The rs699947 is located in the promoter region of the VEGF gene on the chromosome 6p21.3. The presence of the A allele of rs699947 is associated with an increased VEGF expression.[40] In the current study, the frequency of the A allele of the VEGF rs699947 was lower than that of the C allele among all our patients with CAD. However, the distribution of the A allele among the patients with good collaterals was significantly higher than that among those with poor collaterals (P=0.014).

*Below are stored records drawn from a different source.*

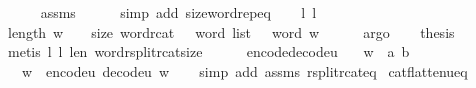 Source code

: \begin{isabellebody}
\ \ \ \ \isamarkupfalse%
\ assms\isanewline
\ \ \ \ \isamarkupfalse%
\ {\isacharparenleft}{\kern0pt}simp\ add{\isacharcolon}{\kern0pt}\ size{\isacharunderscore}{\kern0pt}word{\isachardot}{\kern0pt}rep{\isacharunderscore}{\kern0pt}eq{\isacharparenright}{\kern0pt}\isanewline
\ \ \isamarkupfalse%
\ l{}\ l{}\ \isamarkupfalse%
\ {\isachardoublequoteopen}length\ w\ {\isacharasterisk}{\kern0pt}\ {}\ {\isacharequal}{\kern0pt}\ size\ {\isacharparenleft}{\kern0pt}{\isacharparenleft}{\kern0pt}word{\isacharunderscore}{\kern0pt}rcat\ {\isacharcolon}{\kern0pt}{\isacharcolon}{\kern0pt}\ {}\ word\ list\ {\isasymRightarrow}\ {}{}\ word{\isacharparenright}{\kern0pt}\ w{\isacharparenright}{\kern0pt}{\isachardoublequoteclose}\isanewline
\ \ \ \ \isamarkupfalse%
\ argo\isanewline
\ \ \isamarkupfalse%
\ {\isacharquery}{\kern0pt}thesis\isanewline
\ \ \ \ \isamarkupfalse%
\ {\isacharparenleft}{\kern0pt}metis\ l{}\ l{}\ len{}\ word{\isacharunderscore}{\kern0pt}rsplit{\isacharunderscore}{\kern0pt}rcat{\isacharunderscore}{\kern0pt}size{\isacharparenright}{\kern0pt}\isanewline
{}\isamarkupfalse%
%
\endisatagproof
{\isafoldproof}%
%
\isadelimproof
\isanewline
%
\endisadelimproof
\ \ \ \ \isanewline
\isanewline
{}\isamarkupfalse%
\ encode{\isacharunderscore}{\kern0pt}decode{\isacharunderscore}{\kern0pt}u{}{}{\isacharcolon}{\kern0pt}\isanewline
\ \ \ {\isachardoublequoteopen}w\ {\isacharequal}{\kern0pt}\ {\isacharbrackleft}{\kern0pt}a{\isacharcomma}{\kern0pt}\ b{\isacharbrackright}{\kern0pt}{\isachardoublequoteclose}\isanewline
\ \ \ {\isachardoublequoteopen}w\ {\isacharequal}{\kern0pt}\ encode{\isacharunderscore}{\kern0pt}u{}{}\ {\isacharparenleft}{\kern0pt}decode{\isacharunderscore}{\kern0pt}u{}{}\ w{\isacharparenright}{\kern0pt}{\isachardoublequoteclose}\isanewline
%
\isadelimproof
\ \ %
\endisadelimproof
%
\isatagproof
{}\isamarkupfalse%
\ {\isacharparenleft}{\kern0pt}simp\ add{\isacharcolon}{\kern0pt}\ assms\ rsplit{\isacharunderscore}{\kern0pt}rcat{\isacharunderscore}{\kern0pt}eq{\isacharparenright}{\kern0pt}%
\endisatagproof
{\isafoldproof}%
%
\isadelimproof
\isanewline
%
\endisadelimproof
\isanewline
{}\isamarkupfalse%
\ cat{\isacharunderscore}{\kern0pt}flatten{\isacharunderscore}{\kern0pt}u{}{}{\isacharunderscore}{\kern0pt}eq{\isacharcolon}{\kern0pt}\isanewline

\end{isabellebody}
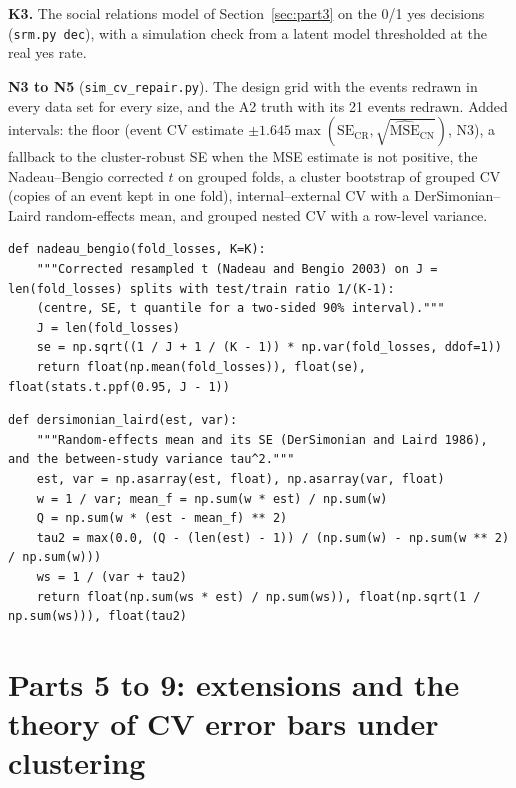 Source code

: \documentclass[11pt]{article}
\begin{document}
\textbf{K3.} The social relations model of Section~\ref{sec:part3} on the 0/1 yes decisions (\texttt{srm.py dec}), with a
simulation check from a latent model thresholded at the real yes rate.

\textbf{N3 to N5} (\texttt{sim\_cv\_repair.py}). The design grid with the events redrawn in every data set for every
size, and the A2 truth with its 21 events redrawn. Added intervals: the floor (event CV estimate $\pm 1.645 \max(\text{SE}_{\text{CR}},
\sqrt{\widehat{\text{MSE}}_{\text{CN}}})$, N3), a fallback to the cluster-robust SE when the MSE estimate is not positive, the
Nadeau--Bengio corrected $t$ on grouped folds, a cluster bootstrap of grouped CV (copies of an event kept in one fold),
internal--external CV with a DerSimonian--Laird random-effects mean, and grouped nested CV with a row-level variance.

\begin{lstlisting}[caption={Nadeau--Bengio corrected resampled t (scripts/sim\_cv\_repair.py)}]
def nadeau_bengio(fold_losses, K=K):
    """Corrected resampled t (Nadeau and Bengio 2003) on J = len(fold_losses) splits with test/train ratio 1/(K-1):
    (centre, SE, t quantile for a two-sided 90% interval)."""
    J = len(fold_losses)
    se = np.sqrt((1 / J + 1 / (K - 1)) * np.var(fold_losses, ddof=1))
    return float(np.mean(fold_losses)), float(se), float(stats.t.ppf(0.95, J - 1))
\end{lstlisting}

\begin{lstlisting}[caption={DerSimonian--Laird random-effects mean (scripts/sim\_cv\_repair.py)}]
def dersimonian_laird(est, var):
    """Random-effects mean and its SE (DerSimonian and Laird 1986), and the between-study variance tau^2."""
    est, var = np.asarray(est, float), np.asarray(var, float)
    w = 1 / var; mean_f = np.sum(w * est) / np.sum(w)
    Q = np.sum(w * (est - mean_f) ** 2)
    tau2 = max(0.0, (Q - (len(est) - 1)) / (np.sum(w) - np.sum(w ** 2) / np.sum(w)))
    ws = 1 / (var + tau2)
    return float(np.sum(ws * est) / np.sum(ws)), float(np.sqrt(1 / np.sum(ws))), float(tau2)
\end{lstlisting}

\section{Parts 5 to 9: extensions and the theory of CV error bars under clustering}\label{sec:part5}
\end{document}
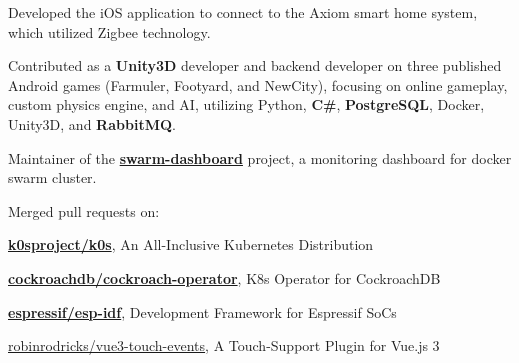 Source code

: \documentclass[letterpaper]{deedy-resume} %
\begin{document}
\begin{minipage}[t]{0.66\textwidth}
\begin{tightitemize}
\end{tightitemize}

\sectionspace %



\begin{tightitemize}
\item Developed the iOS application to connect to the Axiom smart home system, which utilized Zigbee technology.
\end{tightitemize}

\sectionspace %



\begin{tightitemize}
\item Contributed as a {\bf Unity3D} developer and backend developer on three published Android games (Farmuler, Footyard, and NewCity), focusing on online gameplay, custom physics engine, and AI, utilizing Python, {\bf C\#}, {\bf PostgreSQL}, Docker, Unity3D, and {\bf RabbitMQ}.
\end{tightitemize}

\sectionspace %



\descript{}
\nolocation
\begin{tightitemize}
\item Maintainer of the \href{https://github.com/mohsenasm/swarm-dashboard}{\bf swarm-dashboard} project, a monitoring dashboard for docker swarm cluster.
\item Merged pull requests on:
\vspace{0.2cm}
\begin{tightitemize}
\item \href{https://github.com/k0sproject/k0s}{\bf k0sproject/k0s}{\footnotesize , An All-Inclusive Kubernetes Distribution}
\item \href{https://github.com/cockroachdb/cockroach-operator}{\bf cockroachdb/cockroach-operator}{\footnotesize , K8s Operator for CockroachDB}
\item \href{https://github.com/espressif/esp-idf}{\bf espressif/esp-idf}{\footnotesize , Development Framework for Espressif SoCs}
\item \href{https://github.com/robinrodricks/vue3-touch-events}{robinrodricks/vue3-touch-events}{\footnotesize , A Touch-Support Plugin for Vue.js 3}
\end{tightitemize}
\end{tightitemize}


\end{minipage}
\end{document}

Several studies have reported allele and genotype distributions similar to the findings in our study.[41]-[44] We also found evidence indicating a possible association between the AA genotype of rs699947 and collateral formation (OR: 2.67, 95%CI: 1.13–6.29, P=0.025) and in the additive model for the effect of the A allele (OR: 1.96, 95%CI: 1.05–3.65, P=0.033). Although after we made adjustments for potential confounders (sex, age, the number of diseased vessels, cigarette smoking, and diabetes mellitus), the P value was at the margin of statistical significance (OR: 1.71, 95% CI: 0.87–3.39, P=0.122); our findings represent sufficient evidence to suggest the effect of the rs699947 polymorphism on adaptive collateralization in patients who have CAD. This finding is consistent with several reports showing that the A allele is a positive independent predictor of angiogenesis.[42]-[45] Well-developed collaterals may help protect the myocardium during a hypoxic situation. Thus, individual differences in collateral development may be considered a reliable indicator of cardiac vulnerability.

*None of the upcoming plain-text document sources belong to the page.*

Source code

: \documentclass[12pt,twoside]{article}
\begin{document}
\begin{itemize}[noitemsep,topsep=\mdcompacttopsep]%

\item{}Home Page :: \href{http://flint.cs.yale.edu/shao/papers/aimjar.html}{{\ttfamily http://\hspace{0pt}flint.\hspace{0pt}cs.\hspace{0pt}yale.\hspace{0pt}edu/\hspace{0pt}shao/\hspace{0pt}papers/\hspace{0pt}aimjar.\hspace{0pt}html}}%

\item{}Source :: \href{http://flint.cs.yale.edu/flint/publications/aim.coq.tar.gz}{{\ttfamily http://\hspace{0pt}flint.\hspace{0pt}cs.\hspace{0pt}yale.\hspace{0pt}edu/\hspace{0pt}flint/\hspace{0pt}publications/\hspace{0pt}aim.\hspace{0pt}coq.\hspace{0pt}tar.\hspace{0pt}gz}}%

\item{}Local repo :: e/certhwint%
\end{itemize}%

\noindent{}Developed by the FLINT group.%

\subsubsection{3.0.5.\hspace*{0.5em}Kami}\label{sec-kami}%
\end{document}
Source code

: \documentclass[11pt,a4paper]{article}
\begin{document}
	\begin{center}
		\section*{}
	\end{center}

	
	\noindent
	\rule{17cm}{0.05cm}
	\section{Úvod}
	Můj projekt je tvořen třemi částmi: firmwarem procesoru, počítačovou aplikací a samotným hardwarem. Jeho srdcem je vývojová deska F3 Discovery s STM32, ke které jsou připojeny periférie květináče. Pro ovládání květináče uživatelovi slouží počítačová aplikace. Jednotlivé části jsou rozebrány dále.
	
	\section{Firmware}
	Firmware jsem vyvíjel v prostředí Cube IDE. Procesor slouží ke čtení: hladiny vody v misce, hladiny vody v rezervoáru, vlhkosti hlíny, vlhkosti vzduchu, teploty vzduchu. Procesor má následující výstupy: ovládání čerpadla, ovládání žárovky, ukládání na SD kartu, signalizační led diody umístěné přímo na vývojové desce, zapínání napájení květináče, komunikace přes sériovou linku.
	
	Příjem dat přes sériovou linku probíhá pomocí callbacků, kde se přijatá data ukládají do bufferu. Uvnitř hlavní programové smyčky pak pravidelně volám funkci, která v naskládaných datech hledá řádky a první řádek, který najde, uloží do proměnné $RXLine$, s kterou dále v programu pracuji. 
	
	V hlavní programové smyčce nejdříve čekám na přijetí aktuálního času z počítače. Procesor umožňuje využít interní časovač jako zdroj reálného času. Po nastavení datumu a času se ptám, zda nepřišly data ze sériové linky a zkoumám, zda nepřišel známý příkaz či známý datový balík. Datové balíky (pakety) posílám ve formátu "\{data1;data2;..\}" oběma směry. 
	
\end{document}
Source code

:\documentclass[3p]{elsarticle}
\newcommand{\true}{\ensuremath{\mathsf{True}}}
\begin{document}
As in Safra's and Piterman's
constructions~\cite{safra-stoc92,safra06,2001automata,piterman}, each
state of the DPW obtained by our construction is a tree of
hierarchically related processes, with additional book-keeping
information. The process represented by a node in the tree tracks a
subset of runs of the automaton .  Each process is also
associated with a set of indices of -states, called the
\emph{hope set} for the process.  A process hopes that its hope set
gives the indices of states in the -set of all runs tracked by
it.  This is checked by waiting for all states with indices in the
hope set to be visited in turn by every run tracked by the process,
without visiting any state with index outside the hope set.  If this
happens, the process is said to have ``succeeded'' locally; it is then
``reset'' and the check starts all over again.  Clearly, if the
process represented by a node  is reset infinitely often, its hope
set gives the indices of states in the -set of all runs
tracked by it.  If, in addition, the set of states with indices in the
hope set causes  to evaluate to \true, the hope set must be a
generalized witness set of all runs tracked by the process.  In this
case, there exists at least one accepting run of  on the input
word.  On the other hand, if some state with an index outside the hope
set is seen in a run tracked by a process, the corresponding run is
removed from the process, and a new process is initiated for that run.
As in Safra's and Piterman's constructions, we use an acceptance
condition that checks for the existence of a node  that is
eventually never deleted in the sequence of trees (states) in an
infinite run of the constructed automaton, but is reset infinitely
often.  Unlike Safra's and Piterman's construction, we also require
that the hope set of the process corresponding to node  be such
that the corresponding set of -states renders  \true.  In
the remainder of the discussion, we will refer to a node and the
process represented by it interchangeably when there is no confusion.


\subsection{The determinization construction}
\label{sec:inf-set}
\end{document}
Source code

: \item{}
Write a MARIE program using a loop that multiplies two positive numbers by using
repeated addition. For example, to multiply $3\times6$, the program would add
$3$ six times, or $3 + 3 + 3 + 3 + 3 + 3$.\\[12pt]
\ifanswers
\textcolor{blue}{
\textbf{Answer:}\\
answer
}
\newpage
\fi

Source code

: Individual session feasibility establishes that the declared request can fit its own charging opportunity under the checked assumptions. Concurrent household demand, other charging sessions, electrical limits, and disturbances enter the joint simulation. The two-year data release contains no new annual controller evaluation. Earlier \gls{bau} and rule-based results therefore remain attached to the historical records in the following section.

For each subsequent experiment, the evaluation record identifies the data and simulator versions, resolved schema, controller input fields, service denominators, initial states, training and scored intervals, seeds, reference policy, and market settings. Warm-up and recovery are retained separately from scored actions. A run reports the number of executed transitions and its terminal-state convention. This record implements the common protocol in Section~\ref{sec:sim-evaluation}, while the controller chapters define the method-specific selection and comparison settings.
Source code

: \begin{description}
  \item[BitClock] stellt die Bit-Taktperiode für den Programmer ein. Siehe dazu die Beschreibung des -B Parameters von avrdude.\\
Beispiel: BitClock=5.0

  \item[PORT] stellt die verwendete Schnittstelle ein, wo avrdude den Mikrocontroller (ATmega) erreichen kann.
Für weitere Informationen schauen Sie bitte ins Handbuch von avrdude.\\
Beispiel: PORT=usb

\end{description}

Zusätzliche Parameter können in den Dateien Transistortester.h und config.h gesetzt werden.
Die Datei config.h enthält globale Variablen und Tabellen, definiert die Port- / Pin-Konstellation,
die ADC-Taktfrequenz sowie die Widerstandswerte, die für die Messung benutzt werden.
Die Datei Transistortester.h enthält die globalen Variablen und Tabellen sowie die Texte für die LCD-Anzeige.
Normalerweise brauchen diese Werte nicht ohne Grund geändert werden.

Our findings suggest that variations in the VEGF gene might partly account for differences in collateral development. There are several factors other than the growth factors that may affect collateral formation. In the current study, there was a strong association between the number of diseased vessels and coronary collateral development (P=0.001). Our results are consistent with the findings of previous studies, which have identified the number of diseased coronary vessels as the promoting factor of collateral formation.[6], [10], [46]-[48]

Conclusion

In conclusion, we showed that the VEGF plasma concentrations did not correlate with collateral development in CAD patients. We demonstrated that the VEGF rs699947 polymorphism might influence collateral formation in CAD patients and contribute to the differences between individuals’ susceptibilities to ischemia.

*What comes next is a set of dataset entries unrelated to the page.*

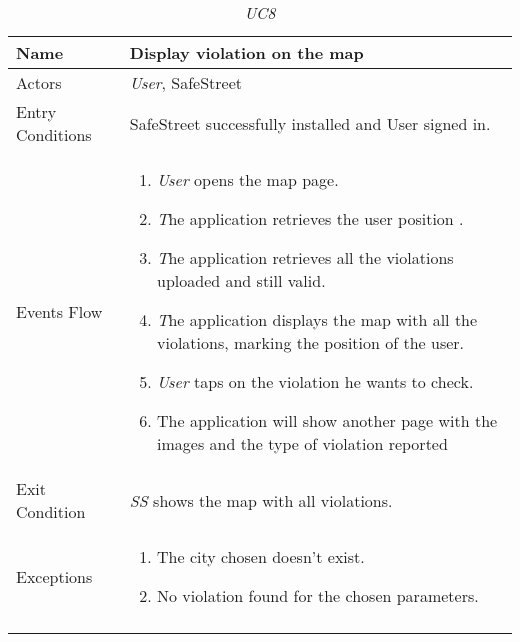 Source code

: \documentclass[../../../RASD.tex]{subfiles}
\begin{document}
    \begin{center}
        \begin{longtable}{| p{.35\linewidth} | p{.65\linewidth} |}
            \hline
            \textbf{Name} & \textbf{Display violation on the map}\\ \hline
            Actors & \textit{User}, SafeStreet\\ \hline
            Entry Conditions & SafeStreet successfully installed and User signed in.\\ \hline
            Events Flow &
            \begin{enumerate}
                \item \textit{User} opens the map page.
                \item \textit The application retrieves the user position .
                \item \textit The application retrieves all the violations uploaded and still valid.
                \item \textit The application displays the map with all the violations, marking the position of the user.
                \item \textit{User} taps on the violation he wants to check.
                \item The application will show another page with the images and the type of violation reported
            \end{enumerate}
            \\ \hline
            Exit Condition & \textit{SS} shows the map with all violations.\\ \hline
            Exceptions &
            \begin{enumerate}
                \item The city chosen doesn’t exist.
                \item No violation found for the chosen parameters.
            \end{enumerate}
            \\
            \hline
            \caption{\textit{UC8}}
        \end{longtable}
    \end{center}
\end{document}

The current study has several limitations. First, the sample size was small and the patients were enrolled from a single center. However, it is important to perform larger multicenter studies with a larger statistical power to better elucidate the role of this polymorphism in patients suffering from CAD. Second, other VEGF polymorphisms may affect the VEGF concentration and function. Thus, further investigations on functional VEGF polymorphisms and haplotypes are required to confirm these findings. Finally, with regard to the presence of considerable challenges in the assessment of collateral vessels using angiography, the use of more accurate techniques such as micro-CT analysis, magnetic resonance angiography, and 3D reconstruction of tomographic images is suggested for future studies.